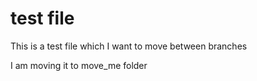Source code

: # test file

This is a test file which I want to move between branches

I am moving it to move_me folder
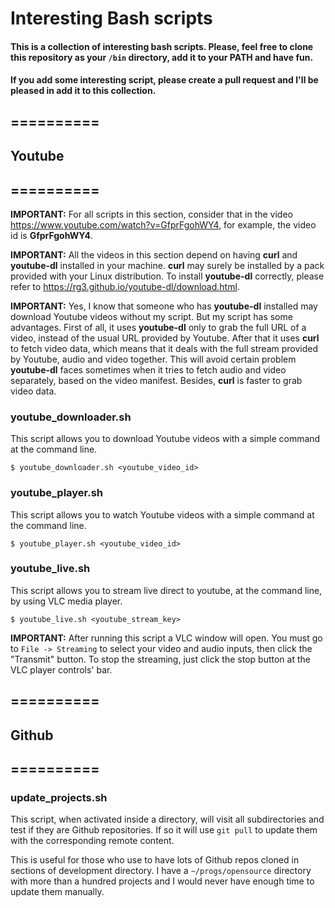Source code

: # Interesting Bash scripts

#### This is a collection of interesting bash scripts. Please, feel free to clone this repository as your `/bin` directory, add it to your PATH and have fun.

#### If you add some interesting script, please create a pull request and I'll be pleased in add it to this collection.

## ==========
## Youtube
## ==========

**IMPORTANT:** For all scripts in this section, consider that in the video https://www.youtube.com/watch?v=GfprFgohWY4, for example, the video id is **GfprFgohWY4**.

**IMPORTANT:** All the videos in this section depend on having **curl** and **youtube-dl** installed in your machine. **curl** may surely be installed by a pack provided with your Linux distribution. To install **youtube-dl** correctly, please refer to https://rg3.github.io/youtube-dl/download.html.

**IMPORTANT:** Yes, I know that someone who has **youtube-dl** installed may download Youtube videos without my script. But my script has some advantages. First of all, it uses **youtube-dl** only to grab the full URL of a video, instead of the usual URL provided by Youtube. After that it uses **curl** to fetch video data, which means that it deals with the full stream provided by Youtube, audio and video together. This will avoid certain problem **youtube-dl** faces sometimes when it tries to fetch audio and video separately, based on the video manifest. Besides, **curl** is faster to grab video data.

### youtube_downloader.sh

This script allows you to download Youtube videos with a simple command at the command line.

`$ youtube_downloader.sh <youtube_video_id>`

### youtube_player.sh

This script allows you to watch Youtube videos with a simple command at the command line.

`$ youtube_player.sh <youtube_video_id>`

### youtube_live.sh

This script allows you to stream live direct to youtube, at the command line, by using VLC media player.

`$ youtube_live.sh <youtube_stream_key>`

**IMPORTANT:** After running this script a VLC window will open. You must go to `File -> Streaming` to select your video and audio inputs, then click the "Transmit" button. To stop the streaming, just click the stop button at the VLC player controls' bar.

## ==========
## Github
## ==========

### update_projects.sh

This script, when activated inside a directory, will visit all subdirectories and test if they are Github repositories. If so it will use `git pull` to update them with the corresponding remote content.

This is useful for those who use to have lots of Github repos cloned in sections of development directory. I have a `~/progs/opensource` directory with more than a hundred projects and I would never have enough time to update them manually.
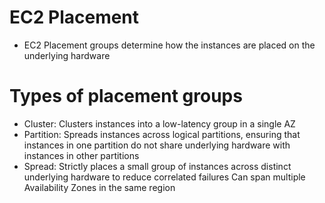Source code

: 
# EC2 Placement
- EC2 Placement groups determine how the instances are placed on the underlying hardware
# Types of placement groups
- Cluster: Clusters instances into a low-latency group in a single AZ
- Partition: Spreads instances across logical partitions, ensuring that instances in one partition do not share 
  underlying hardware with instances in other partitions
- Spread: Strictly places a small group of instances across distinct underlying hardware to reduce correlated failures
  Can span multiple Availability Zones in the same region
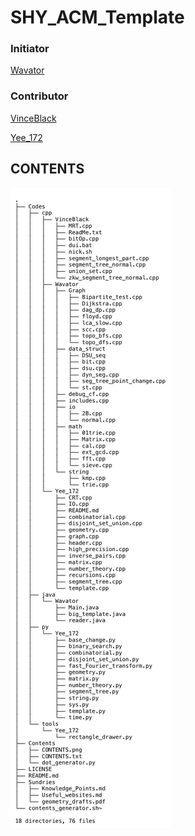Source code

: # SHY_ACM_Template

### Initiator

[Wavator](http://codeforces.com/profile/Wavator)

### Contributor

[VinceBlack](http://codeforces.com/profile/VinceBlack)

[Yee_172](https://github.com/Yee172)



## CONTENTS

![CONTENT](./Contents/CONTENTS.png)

━━━━

Restate the whole listing above exactly, please, omitting every image.

Source code

: # test file

This is a test file which I want to move between branches

I am moving it to move_me folder
Source code

: # Interesting Bash scripts

#### This is a collection of interesting bash scripts. Please, feel free to clone this repository as your `/bin` directory, add it to your PATH and have fun.

#### If you add some interesting script, please create a pull request and I'll be pleased in add it to this collection.

## ==========
## Youtube
## ==========

**IMPORTANT:** For all scripts in this section, consider that in the video https://www.youtube.com/watch?v=GfprFgohWY4, for example, the video id is **GfprFgohWY4**.

**IMPORTANT:** All the videos in this section depend on having **curl** and **youtube-dl** installed in your machine. **curl** may surely be installed by a pack provided with your Linux distribution. To install **youtube-dl** correctly, please refer to https://rg3.github.io/youtube-dl/download.html.

**IMPORTANT:** Yes, I know that someone who has **youtube-dl** installed may download Youtube videos without my script. But my script has some advantages. First of all, it uses **youtube-dl** only to grab the full URL of a video, instead of the usual URL provided by Youtube. After that it uses **curl** to fetch video data, which means that it deals with the full stream provided by Youtube, audio and video together. This will avoid certain problem **youtube-dl** faces sometimes when it tries to fetch audio and video separately, based on the video manifest. Besides, **curl** is faster to grab video data.

### youtube_downloader.sh

This script allows you to download Youtube videos with a simple command at the command line.

`$ youtube_downloader.sh <youtube_video_id>`

### youtube_player.sh

This script allows you to watch Youtube videos with a simple command at the command line.

`$ youtube_player.sh <youtube_video_id>`

### youtube_live.sh

This script allows you to stream live direct to youtube, at the command line, by using VLC media player.

`$ youtube_live.sh <youtube_stream_key>`

**IMPORTANT:** After running this script a VLC window will open. You must go to `File -> Streaming` to select your video and audio inputs, then click the "Transmit" button. To stop the streaming, just click the stop button at the VLC player controls' bar.

## ==========
## Github
## ==========

### update_projects.sh

This script, when activated inside a directory, will visit all subdirectories and test if they are Github repositories. If so it will use `git pull` to update them with the corresponding remote content.

This is useful for those who use to have lots of Github repos cloned in sections of development directory. I have a `~/progs/opensource` directory with more than a hundred projects and I would never have enough time to update them manually.
Source code

: 
# EC2 Placement
- EC2 Placement groups determine how the instances are placed on the underlying hardware
# Types of placement groups
- Cluster: Clusters instances into a low-latency group in a single AZ
- Partition: Spreads instances across logical partitions, ensuring that instances in one partition do not share 
  underlying hardware with instances in other partitions
- Spread: Strictly places a small group of instances across distinct underlying hardware to reduce correlated failures
  Can span multiple Availability Zones in the same region
Source code

: # SHY_ACM_Template

### Initiator

[Wavator](http://codeforces.com/profile/Wavator)

### Contributor

[VinceBlack](http://codeforces.com/profile/VinceBlack)

[Yee_172](https://github.com/Yee172)



## CONTENTS

![CONTENT](./Contents/CONTENTS.png)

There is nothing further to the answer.